:: PROMPT ::
Quote exactly the lines from the start of the entries to the one with "以前的人，拿了贝壳去见长辈，", both ends included.

Records drawn from a dataset
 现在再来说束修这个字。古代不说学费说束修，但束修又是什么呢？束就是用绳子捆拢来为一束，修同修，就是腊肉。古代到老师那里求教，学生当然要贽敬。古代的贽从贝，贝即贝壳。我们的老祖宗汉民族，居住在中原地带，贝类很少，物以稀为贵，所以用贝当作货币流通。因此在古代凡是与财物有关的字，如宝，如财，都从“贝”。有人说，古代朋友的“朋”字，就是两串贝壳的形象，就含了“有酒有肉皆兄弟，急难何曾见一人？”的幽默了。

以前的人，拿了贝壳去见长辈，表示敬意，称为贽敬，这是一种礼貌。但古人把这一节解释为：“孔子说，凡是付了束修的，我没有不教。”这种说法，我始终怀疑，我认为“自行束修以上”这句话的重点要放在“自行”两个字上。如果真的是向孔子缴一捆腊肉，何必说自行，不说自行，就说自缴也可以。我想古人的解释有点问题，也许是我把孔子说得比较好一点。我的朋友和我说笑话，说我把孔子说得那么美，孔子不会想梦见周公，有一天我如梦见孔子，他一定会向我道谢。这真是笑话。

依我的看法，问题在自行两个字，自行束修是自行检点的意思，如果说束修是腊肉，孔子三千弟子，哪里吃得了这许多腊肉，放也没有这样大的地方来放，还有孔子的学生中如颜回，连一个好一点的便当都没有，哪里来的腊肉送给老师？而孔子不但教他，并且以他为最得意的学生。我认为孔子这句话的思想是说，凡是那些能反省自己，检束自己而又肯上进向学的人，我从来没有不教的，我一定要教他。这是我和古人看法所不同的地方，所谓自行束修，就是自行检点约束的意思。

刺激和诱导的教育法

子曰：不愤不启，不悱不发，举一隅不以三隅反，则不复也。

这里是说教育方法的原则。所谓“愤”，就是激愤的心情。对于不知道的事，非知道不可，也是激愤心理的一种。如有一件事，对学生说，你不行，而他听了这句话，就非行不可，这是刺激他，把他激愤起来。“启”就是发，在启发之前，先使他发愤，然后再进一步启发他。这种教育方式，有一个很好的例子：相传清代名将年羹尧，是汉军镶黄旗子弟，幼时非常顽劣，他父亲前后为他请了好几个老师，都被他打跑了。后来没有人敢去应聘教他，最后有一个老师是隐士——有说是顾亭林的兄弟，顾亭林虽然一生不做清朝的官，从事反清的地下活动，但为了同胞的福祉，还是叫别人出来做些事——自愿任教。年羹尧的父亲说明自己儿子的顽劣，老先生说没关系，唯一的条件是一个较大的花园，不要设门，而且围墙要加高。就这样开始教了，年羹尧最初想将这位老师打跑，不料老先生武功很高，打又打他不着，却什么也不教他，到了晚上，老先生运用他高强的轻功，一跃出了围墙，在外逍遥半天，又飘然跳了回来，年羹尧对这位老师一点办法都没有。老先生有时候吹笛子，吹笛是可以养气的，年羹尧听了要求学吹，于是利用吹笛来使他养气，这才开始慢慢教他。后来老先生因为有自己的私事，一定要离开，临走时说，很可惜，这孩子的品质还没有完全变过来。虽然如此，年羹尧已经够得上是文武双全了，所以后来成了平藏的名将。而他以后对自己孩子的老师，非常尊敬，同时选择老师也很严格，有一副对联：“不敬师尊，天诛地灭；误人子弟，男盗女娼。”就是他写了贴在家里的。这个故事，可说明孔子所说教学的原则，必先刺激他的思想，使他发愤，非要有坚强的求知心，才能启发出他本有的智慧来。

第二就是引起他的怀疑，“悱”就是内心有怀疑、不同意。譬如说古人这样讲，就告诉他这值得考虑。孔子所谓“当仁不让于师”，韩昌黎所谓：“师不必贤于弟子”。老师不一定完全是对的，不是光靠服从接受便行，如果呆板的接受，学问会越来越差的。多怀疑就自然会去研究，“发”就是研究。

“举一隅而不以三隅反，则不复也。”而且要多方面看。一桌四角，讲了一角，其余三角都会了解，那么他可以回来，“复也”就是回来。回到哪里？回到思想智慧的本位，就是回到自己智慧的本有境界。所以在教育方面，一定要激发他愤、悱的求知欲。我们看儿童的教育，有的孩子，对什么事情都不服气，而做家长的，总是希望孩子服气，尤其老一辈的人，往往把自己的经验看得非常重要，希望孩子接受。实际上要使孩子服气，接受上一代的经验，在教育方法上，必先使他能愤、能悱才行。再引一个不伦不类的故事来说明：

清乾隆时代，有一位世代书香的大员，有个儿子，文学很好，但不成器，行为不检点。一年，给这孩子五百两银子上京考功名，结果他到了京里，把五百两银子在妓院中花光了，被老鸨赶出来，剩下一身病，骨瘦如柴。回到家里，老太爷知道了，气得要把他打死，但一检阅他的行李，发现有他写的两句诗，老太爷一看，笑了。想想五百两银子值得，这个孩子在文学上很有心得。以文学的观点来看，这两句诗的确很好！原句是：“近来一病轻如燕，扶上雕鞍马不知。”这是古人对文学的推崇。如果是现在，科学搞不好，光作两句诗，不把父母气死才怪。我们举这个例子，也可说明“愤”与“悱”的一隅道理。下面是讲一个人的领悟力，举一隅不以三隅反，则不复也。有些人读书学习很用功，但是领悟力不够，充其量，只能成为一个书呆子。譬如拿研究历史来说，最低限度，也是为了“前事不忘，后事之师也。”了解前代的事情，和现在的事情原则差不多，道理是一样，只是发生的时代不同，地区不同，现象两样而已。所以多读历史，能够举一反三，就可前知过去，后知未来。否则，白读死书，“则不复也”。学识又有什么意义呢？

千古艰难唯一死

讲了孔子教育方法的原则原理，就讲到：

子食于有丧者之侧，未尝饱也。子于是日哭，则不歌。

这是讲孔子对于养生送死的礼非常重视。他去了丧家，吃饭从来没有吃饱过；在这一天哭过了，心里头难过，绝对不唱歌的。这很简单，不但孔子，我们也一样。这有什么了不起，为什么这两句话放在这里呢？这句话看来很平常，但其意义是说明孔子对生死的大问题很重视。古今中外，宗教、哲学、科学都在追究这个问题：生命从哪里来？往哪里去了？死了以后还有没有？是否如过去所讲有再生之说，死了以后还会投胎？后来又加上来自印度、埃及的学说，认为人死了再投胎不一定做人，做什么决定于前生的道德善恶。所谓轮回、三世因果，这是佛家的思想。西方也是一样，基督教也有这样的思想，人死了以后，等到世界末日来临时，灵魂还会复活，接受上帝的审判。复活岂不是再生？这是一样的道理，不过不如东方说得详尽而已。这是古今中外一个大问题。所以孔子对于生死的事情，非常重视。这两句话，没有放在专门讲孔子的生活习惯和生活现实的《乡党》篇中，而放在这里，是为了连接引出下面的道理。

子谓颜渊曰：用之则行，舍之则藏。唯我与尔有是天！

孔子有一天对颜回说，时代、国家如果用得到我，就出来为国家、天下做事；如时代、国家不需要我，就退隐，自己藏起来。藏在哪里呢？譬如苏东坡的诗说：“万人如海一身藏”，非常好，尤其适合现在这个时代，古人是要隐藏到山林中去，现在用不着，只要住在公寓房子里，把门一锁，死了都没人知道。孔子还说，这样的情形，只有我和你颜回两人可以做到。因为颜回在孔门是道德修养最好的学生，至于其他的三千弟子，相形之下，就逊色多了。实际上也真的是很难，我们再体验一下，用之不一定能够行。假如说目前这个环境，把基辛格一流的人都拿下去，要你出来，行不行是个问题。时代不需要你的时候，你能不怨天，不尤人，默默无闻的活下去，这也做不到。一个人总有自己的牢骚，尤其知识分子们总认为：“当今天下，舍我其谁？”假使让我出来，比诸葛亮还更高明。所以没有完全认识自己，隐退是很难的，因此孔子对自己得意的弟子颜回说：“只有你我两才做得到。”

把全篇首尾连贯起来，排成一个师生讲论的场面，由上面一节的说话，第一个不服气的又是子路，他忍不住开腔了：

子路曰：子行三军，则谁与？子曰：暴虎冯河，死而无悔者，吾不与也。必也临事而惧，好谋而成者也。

:: RESPONSE AREA ::
 现在再来说束修这个字。古代不说学费说束修，但束修又是什么呢？束就是用绳子捆拢来为一束，修同修，就是腊肉。古代到老师那里求教，学生当然要贽敬。古代的贽从贝，贝即贝壳。我们的老祖宗汉民族，居住在中原地带，贝类很少，物以稀为贵，所以用贝当作货币流通。因此在古代凡是与财物有关的字，如宝，如财，都从“贝”。有人说，古代朋友的“朋”字，就是两串贝壳的形象，就含了“有酒有肉皆兄弟，急难何曾见一人？”的幽默了。

以前的人，拿了贝壳去见长辈，表示敬意，称为贽敬，这是一种礼貌。但古人把这一节解释为：“孔子说，凡是付了束修的，我没有不教。”这种说法，我始终怀疑，我认为“自行束修以上”这句话的重点要放在“自行”两个字上。如果真的是向孔子缴一捆腊肉，何必说自行，不说自行，就说自缴也可以。我想古人的解释有点问题，也许是我把孔子说得比较好一点。我的朋友和我说笑话，说我把孔子说得那么美，孔子不会想梦见周公，有一天我如梦见孔子，他一定会向我道谢。这真是笑话。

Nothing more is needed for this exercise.